Nature volume 50, page 267 | Download Citation



MR. LYDEKKER'S capacity for book-making seems to be unlimited. Zoological science is indebted to him for the diffusion of accurate knowledge on the fowl of the air, and “every living thing that creepeth upon the earth” and moves in the sea, from the days when the icthyosaurus disported itself in the Jurassic ocean to the present enlightened age. He is not, however, a brilliant writer, and all his works possess a sameness of diction, the dead level of which becomes oppressive after a time.

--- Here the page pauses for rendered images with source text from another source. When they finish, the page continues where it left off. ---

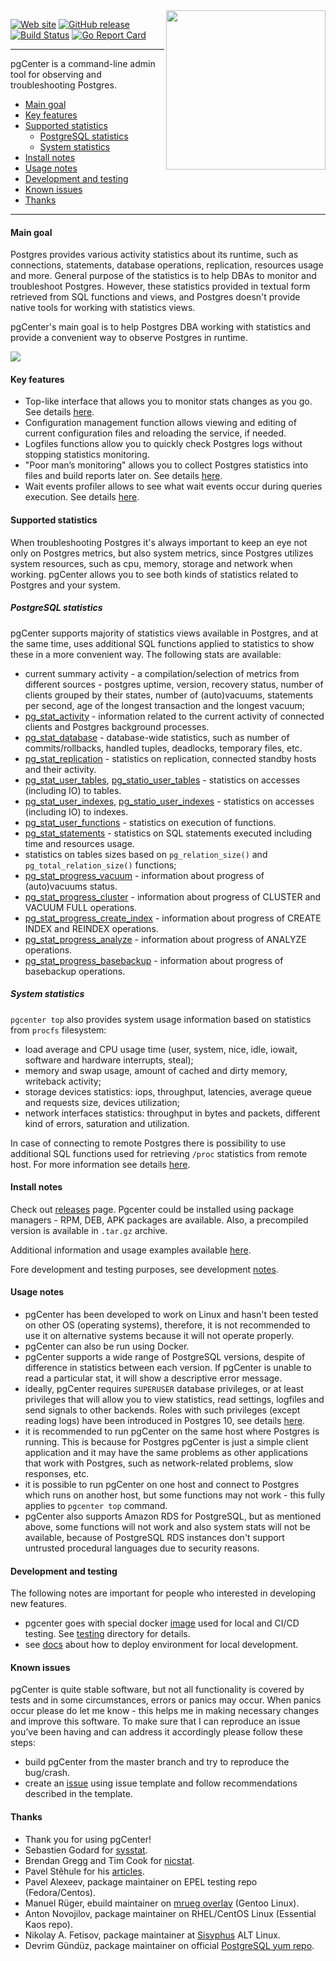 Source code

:<img width="255" alt="" src="https://github.com/lesovsky/pgcenter/raw/master/doc/images/pgcenter-logo.png" align="right">

[![Web site](https://img.shields.io/badge/pgCenter-org-orange.svg)](https://pgcenter.org)
[![GitHub release](https://img.shields.io/github/release/lesovsky/pgcenter.svg?style=flat)](https://github.com/lesovsky/pgcenter/releases/)
[![Build Status](https://travis-ci.org/lesovsky/pgcenter.svg)](https://travis-ci.org/lesovsky/pgcenter)
[![Go Report Card](https://goreportcard.com/badge/lesovsky/pgcenter)](https://goreportcard.com/report/lesovsky/pgcenter)

---
pgCenter is a command-line admin tool for observing and troubleshooting Postgres.

- [Main goal](#main-goal)
- [Key features](#key-features)
- [Supported statistics](#supported-statistics)
  - [PostgreSQL statistics](#postgresql-statistics)
  - [System statistics](#system-statistics)
- [Install notes](#install-notes)
- [Usage notes](#usage-notes)
- [Development and testing](#development-and-testing)
- [Known issues](#known-issues)
- [Thanks](#thanks)

---
#### Main goal
Postgres provides various activity statistics about its runtime, such as connections, statements, database operations, replication, resources usage and more. General purpose of the statistics is to help DBAs to monitor and troubleshoot Postgres. However, these statistics provided in textual form retrieved from SQL functions and views, and Postgres doesn't provide native tools for working with statistics views.

pgCenter's main goal is to help Postgres DBA working with statistics and provide a convenient way to observe Postgres in runtime.  

![](doc/images/pgcenter-demo.gif)

#### Key features
- Top-like interface that allows you to monitor stats changes as you go. See details [here](doc/pgcenter-top-readme.md).
- Configuration management function  allows viewing and editing of current configuration files and reloading the service, if needed.
- Logfiles functions allow you to quickly check Postgres logs without stopping statistics monitoring.
- "Poor man’s monitoring" allows you to collect Postgres statistics into files and build reports later on. See details [here](doc/pgcenter-record-readme.md).
- Wait events profiler allows to see what wait events occur during queries execution. See details [here](doc/pgcenter-profile-readme.md).

#### Supported statistics
When troubleshooting Postgres it's always important to keep an eye not only on Postgres metrics, but also system metrics, since Postgres utilizes system resources, such as cpu, memory, storage and network when working. pgCenter allows you to see both kinds of statistics related to Postgres and your system.

##### PostgreSQL statistics
pgCenter supports majority of statistics views available in Postgres, and at the same time, uses additional SQL functions applied to statistics to show these in a more convenient way. The following stats are available:

- current summary activity - a compilation/selection  of metrics from different sources - postgres uptime, version, recovery status, number of clients grouped by their states, number of (auto)vacuums, statements per second, age of the longest transaction and the longest vacuum;
- [pg_stat_activity](https://www.postgresql.org/docs/current/static/monitoring-stats.html#PG-STAT-ACTIVITY-VIEW) - information related to the current activity of connected clients and Postgres background processes.
- [pg_stat_database](https://www.postgresql.org/docs/current/static/monitoring-stats.html#PG-STAT-DATABASE-VIEW) - database-wide statistics, such as number of commits/rollbacks, handled tuples, deadlocks, temporary files, etc.
- [pg_stat_replication](https://www.postgresql.org/docs/current/static/monitoring-stats.html#PG-STAT-REPLICATION-VIEW) - statistics on replication, connected standby hosts and their activity.
- [pg_stat_user_tables](https://www.postgresql.org/docs/current/static/monitoring-stats.html#PG-STAT-ALL-TABLES-VIEW), [pg_statio_user_tables](https://www.postgresql.org/docs/current/static/monitoring-stats.html#PG-STATIO-ALL-TABLES-VIEW) - statistics on accesses (including IO) to tables.
- [pg_stat_user_indexes](https://www.postgresql.org/docs/current/static/monitoring-stats.html#PG-STAT-ALL-INDEXES-VIEW), [pg_statio_user_indexes](https://www.postgresql.org/docs/current/static/monitoring-stats.html#PG-STATIO-ALL-INDEXES-VIEW) - statistics on accesses (including IO) to indexes.
- [pg_stat_user_functions](https://www.postgresql.org/docs/current/static/monitoring-stats.html#PG-STAT-USER-FUNCTIONS-VIEW) - statistics on execution of functions.
- [pg_stat_statements](https://www.postgresql.org/docs/current/static/pgstatstatements.html) - statistics on SQL statements executed including time and resources usage.
- statistics on tables sizes based on `pg_relation_size()` and `pg_total_relation_size()` functions;
- [pg_stat_progress_vacuum](https://www.postgresql.org/docs/current/progress-reporting.html#VACUUM-PROGRESS-REPORTING) - information about progress of (auto)vacuums status.
- [pg_stat_progress_cluster](https://www.postgresql.org/docs/current/progress-reporting.html#CLUSTER-PROGRESS-REPORTING) - information about progress of CLUSTER and VACUUM FULL operations.
- [pg_stat_progress_create_index](https://www.postgresql.org/docs/current/progress-reporting.html#CREATE-INDEX-PROGRESS-REPORTING) - information about progress of CREATE INDEX and REINDEX operations.
- [pg_stat_progress_analyze](https://www.postgresql.org/docs/current/progress-reporting.html#ANALYZE-PROGRESS-REPORTING) - information about progress of ANALYZE operations.
- [pg_stat_progress_basebackup](https://www.postgresql.org/docs/current/progress-reporting.html#BASEBACKUP-PROGRESS-REPORTING) - information about progress of basebackup operations.

##### System statistics
`pgcenter top` also provides system usage information based on statistics from `procfs` filesystem:

- load average and CPU usage time (user, system, nice, idle, iowait, software and hardware interrupts, steal);
- memory and swap usage, amount of cached and dirty memory, writeback activity;
- storage devices statistics: iops, throughput, latencies, average queue and requests size, devices utilization;
- network interfaces statistics: throughput in bytes and packets, different kind of errors, saturation and utilization.

In case of connecting to remote Postgres there is possibility to use additional SQL functions used for retrieving `/proc` statistics from remote host. For more information see details [here](doc/pgcenter-config-readme.md).

#### Install notes
Check out [releases](https://github.com/lesovsky/pgcenter/releases) page. Pgcenter could be installed using package managers - RPM, DEB, APK packages are available. Also, a precompiled version is available in `.tar.gz` archive. 

Additional information and usage examples available [here](doc/examples.md).

Fore development and testing purposes, see development [notes](doc/development.md).

#### Usage notes
- pgCenter has been developed to work on Linux and hasn't been tested on other OS (operating systems), therefore, it is not recommended to use it on alternative systems because it will not operate properly.
- pgCenter can also be run using Docker.
- pgCenter supports a wide range of PostgreSQL versions, despite of difference in statistics between each version. If pgCenter is unable to read a particular stat, it will show a descriptive error message.
- ideally, pgCenter requires `SUPERUSER` database privileges, or at least privileges that will allow you to view statistics, read settings, logfiles and send signals to other backends. Roles with such privileges (except reading logs) have been introduced in Postgres 10, see details [here](https://www.postgresql.org/docs/current/static/default-roles.html).
- it is recommended to run pgCenter on the same host where Postgres is running. This is because for Postgres pgCenter is just a simple client application and it may have the same problems as other applications that work with Postgres, such as network-related problems, slow responses, etc.
- it is possible to run pgCenter on one host and connect to Postgres which runs on another host, but some functions may not work - this fully applies to `pgcenter top` command.
- pgCenter also supports Amazon RDS for PostgreSQL, but as mentioned above, some functions will not work and also system stats will not be available, because of PostgreSQL RDS instances don't support untrusted procedural languages due to security reasons.

#### Development and testing
The following notes are important for people who interested in developing new features.
- pgcenter goes with special docker [image](https://hub.docker.com/repository/docker/lesovsky/pgcenter-testing) used for local and CI/CD testing. See [testing](./testing) directory for details.
- see [docs](./doc/development.md) about how to deploy environment for local development.

#### Known issues
pgCenter is quite stable software, but not all functionality is covered by tests and in some circumstances, errors or panics may occur. When panics occur please do let me know - this helps me in making necessary changes and improve this software. To make sure that I can reproduce an issue you’ve been having and can address it accordingly please follow these steps:

- build pgCenter from the master branch and try to reproduce the bug/crash. 
- create an [issue](https://github.com/lesovsky/pgcenter/issues) using issue template and follow recommendations described in the template.

#### Thanks
- Thank you for using pgCenter!
- Sebastien Godard for [sysstat](https://github.com/sysstat/sysstat).
- Brendan Gregg and Tim Cook for [nicstat](http://sourceforge.net/projects/nicstat/).
- Pavel Stěhule for his [articles](http://postgres.cz/wiki/PostgreSQL).
- Pavel Alexeev, package maintainer on EPEL testing repo (Fedora/Centos).
- Manuel Rüger, ebuild maintainer on [mrueg overlay](https://gpo.zugaina.org/dev-db/pgcenter) (Gentoo Linux).
- Anton Novojilov, package maintainer on RHEL/CentOS Linux (Essential Kaos repo).
- Nikolay A. Fetisov, package maintainer at [Sisyphus](http://www.sisyphus.ru/ru/srpm/pgcenter) ALT Linux.
- Devrim Gündüz, package maintainer on official [PostgreSQL yum repo](https://yum.postgresql.org/).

The volume under review is a “popular monograph,” in which the Marsupials and Monotremes are taken in order and have their characters, distribution, and habits detailed in a more or less attractive manner. These interesting mammals are dealt with one after another, and their characteristics are described in a way that strongly reminds us of the verbal expositions of the guide of a menagerie. The thirty-eight excellently coloured plates, with which the book is embellished, help to render the analogy more realistic. This monotony, however, is probably unavoidable in a work having the scope of Mr. Lydekker's handbook, and, in fairness to him, we must say that he has struck a good compromise between zoological treatises bristling with technical details, and works designed for the profoundly ignorant. It is almost unnecessary to say that the book is thoroughly up-to-date as regards recently discovered species, one of the most interesting of these being the remarkable Marsupial Mole described by Dr. Stirling a few years ago. With the exception of the matter relating to a few species, the book is founded upon Mr. Oldfield Thomas's “Catalogue of the Marsupialia and Monotremata in the Collection of the British Museum” (1888), with the addition of some notes on fossil species of these Orders. Mr. Lydekker has made an admirable and handy abridgment of this “indispensable compendium,” and his work, though stodgy in places, will well serve the purpose of a popular book of reference on Australian mammals.